■ **EXERCISE DESCRIPTION**
Word for word, write the lines below out again, with no pictures.
____
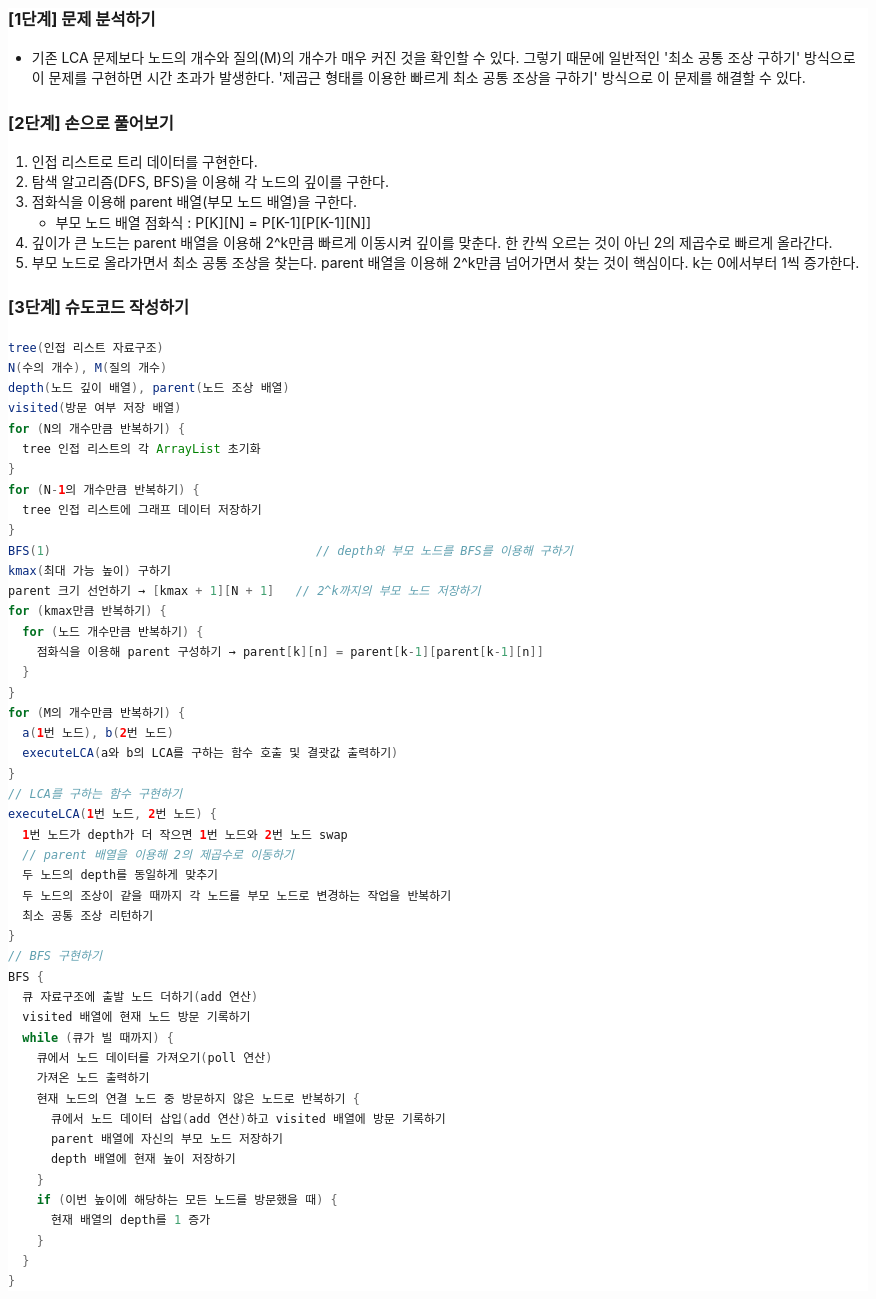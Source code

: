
   ```java
  ```
  ### [1단계] 문제 분석하기
  - 기존 LCA 문제보다 노드의 개수와 질의(M)의 개수가 매우 커진 것을 확인할 수 있다. 그렇기 때문에 일반적인 '최소 공통 조상 구하기' 방식으로 이 문제를 구현하면
    시간 초과가 발생한다. '제곱근 형태를 이용한 빠르게 최소 공통 조상을 구하기' 방식으로 이 문제를 해결할 수 있다.
  ### [2단계] 손으로 풀어보기
  1. 인접 리스트로 트리 데이터를 구현한다.
  2. 탐색 알고리즘(DFS, BFS)을 이용해 각 노드의 깊이를 구한다.
  3. 점화식을 이용해 parent 배열(부모 노드 배열)을 구한다.
     - 부모 노드 배열 점화식 : P[K][N] = P[K-1][P[K-1][N]]
  4. 깊이가 큰 노드는 parent 배열을 이용해 2^k만큼 빠르게 이동시켜 깊이를 맞춘다. 한 칸씩 오르는 것이 아닌 2의 제곱수로 빠르게 올라간다.
  5. 부모 노드로 올라가면서 최소 공통 조상을 찾는다. parent 배열을 이용해 2^k만큼 넘어가면서 찾는 것이 핵심이다. k는 0에서부터 1씩 증가한다.
  ### [3단계] 슈도코드 작성하기
  ```java
  tree(인접 리스트 자료구조)
  N(수의 개수), M(질의 개수)
  depth(노드 깊이 배열), parent(노드 조상 배열)
  visited(방문 여부 저장 배열)
  for (N의 개수만큼 반복하기) {
    tree 인접 리스트의 각 ArrayList 초기화
  }
  for (N-1의 개수만큼 반복하기) {
    tree 인접 리스트에 그래프 데이터 저장하기
  }
  BFS(1)                                     // depth와 부모 노드를 BFS를 이용해 구하기
  kmax(최대 가능 높이) 구하기
  parent 크기 선언하기 → [kmax + 1][N + 1]   // 2^k까지의 부모 노드 저장하기
  for (kmax만큼 반복하기) {
    for (노드 개수만큼 반복하기) {
      점화식을 이용해 parent 구성하기 → parent[k][n] = parent[k-1][parent[k-1][n]]
    }
  }
  for (M의 개수만큼 반복하기) {
    a(1번 노드), b(2번 노드)
    executeLCA(a와 b의 LCA를 구하는 함수 호출 및 결괏값 출력하기)
  }
  // LCA를 구하는 함수 구현하기
  executeLCA(1번 노드, 2번 노드) {
    1번 노드가 depth가 더 작으면 1번 노드와 2번 노드 swap
    // parent 배열을 이용해 2의 제곱수로 이동하기
    두 노드의 depth를 동일하게 맞추기
    두 노드의 조상이 같을 때까지 각 노드를 부모 노드로 변경하는 작업을 반복하기
    최소 공통 조상 리턴하기
  }
  // BFS 구현하기
  BFS {
    큐 자료구조에 출발 노드 더하기(add 연산)
    visited 배열에 현재 노드 방문 기록하기
    while (큐가 빌 때까지) {
      큐에서 노드 데이터를 가져오기(poll 연산)
      가져온 노드 출력하기
      현재 노드의 연결 노드 중 방문하지 않은 노드로 반복하기 {
        큐에서 노드 데이터 삽입(add 연산)하고 visited 배열에 방문 기록하기
        parent 배열에 자신의 부모 노드 저장하기
        depth 배열에 현재 높이 저장하기
      }
      if (이번 높이에 해당하는 모든 노드를 방문했을 때) {
        현재 배열의 depth를 1 증가
      }
    }
  } 
  ```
____
■ **SOLUTION**
Source code

:
   ```java
  ```
  ### [1단계] 문제 분석하기
  - 기존 LCA 문제보다 노드의 개수와 질의(M)의 개수가 매우 커진 것을 확인할 수 있다. 그렇기 때문에 일반적인 '최소 공통 조상 구하기' 방식으로 이 문제를 구현하면
    시간 초과가 발생한다. '제곱근 형태를 이용한 빠르게 최소 공통 조상을 구하기' 방식으로 이 문제를 해결할 수 있다.
  ### [2단계] 손으로 풀어보기
  1. 인접 리스트로 트리 데이터를 구현한다.
  2. 탐색 알고리즘(DFS, BFS)을 이용해 각 노드의 깊이를 구한다.
  3. 점화식을 이용해 parent 배열(부모 노드 배열)을 구한다.
     - 부모 노드 배열 점화식 : P[K][N] = P[K-1][P[K-1][N]]
  4. 깊이가 큰 노드는 parent 배열을 이용해 2^k만큼 빠르게 이동시켜 깊이를 맞춘다. 한 칸씩 오르는 것이 아닌 2의 제곱수로 빠르게 올라간다.
  5. 부모 노드로 올라가면서 최소 공통 조상을 찾는다. parent 배열을 이용해 2^k만큼 넘어가면서 찾는 것이 핵심이다. k는 0에서부터 1씩 증가한다.
  ### [3단계] 슈도코드 작성하기
  ```java
  tree(인접 리스트 자료구조)
  N(수의 개수), M(질의 개수)
  depth(노드 깊이 배열), parent(노드 조상 배열)
  visited(방문 여부 저장 배열)
  for (N의 개수만큼 반복하기) {
    tree 인접 리스트의 각 ArrayList 초기화
  }
  for (N-1의 개수만큼 반복하기) {
    tree 인접 리스트에 그래프 데이터 저장하기
  }
  BFS(1)                                     // depth와 부모 노드를 BFS를 이용해 구하기
  kmax(최대 가능 높이) 구하기
  parent 크기 선언하기 → [kmax + 1][N + 1]   // 2^k까지의 부모 노드 저장하기
  for (kmax만큼 반복하기) {
    for (노드 개수만큼 반복하기) {
      점화식을 이용해 parent 구성하기 → parent[k][n] = parent[k-1][parent[k-1][n]]
    }
  }
  for (M의 개수만큼 반복하기) {
    a(1번 노드), b(2번 노드)
    executeLCA(a와 b의 LCA를 구하는 함수 호출 및 결괏값 출력하기)
  }
  // LCA를 구하는 함수 구현하기
  executeLCA(1번 노드, 2번 노드) {
    1번 노드가 depth가 더 작으면 1번 노드와 2번 노드 swap
    // parent 배열을 이용해 2의 제곱수로 이동하기
    두 노드의 depth를 동일하게 맞추기
    두 노드의 조상이 같을 때까지 각 노드를 부모 노드로 변경하는 작업을 반복하기
    최소 공통 조상 리턴하기
  }
  // BFS 구현하기
  BFS {
    큐 자료구조에 출발 노드 더하기(add 연산)
    visited 배열에 현재 노드 방문 기록하기
    while (큐가 빌 때까지) {
      큐에서 노드 데이터를 가져오기(poll 연산)
      가져온 노드 출력하기
      현재 노드의 연결 노드 중 방문하지 않은 노드로 반복하기 {
        큐에서 노드 데이터 삽입(add 연산)하고 visited 배열에 방문 기록하기
        parent 배열에 자신의 부모 노드 저장하기
        depth 배열에 현재 높이 저장하기
      }
      if (이번 높이에 해당하는 모든 노드를 방문했을 때) {
        현재 배열의 depth를 1 증가
      }
    }
  } 
  ```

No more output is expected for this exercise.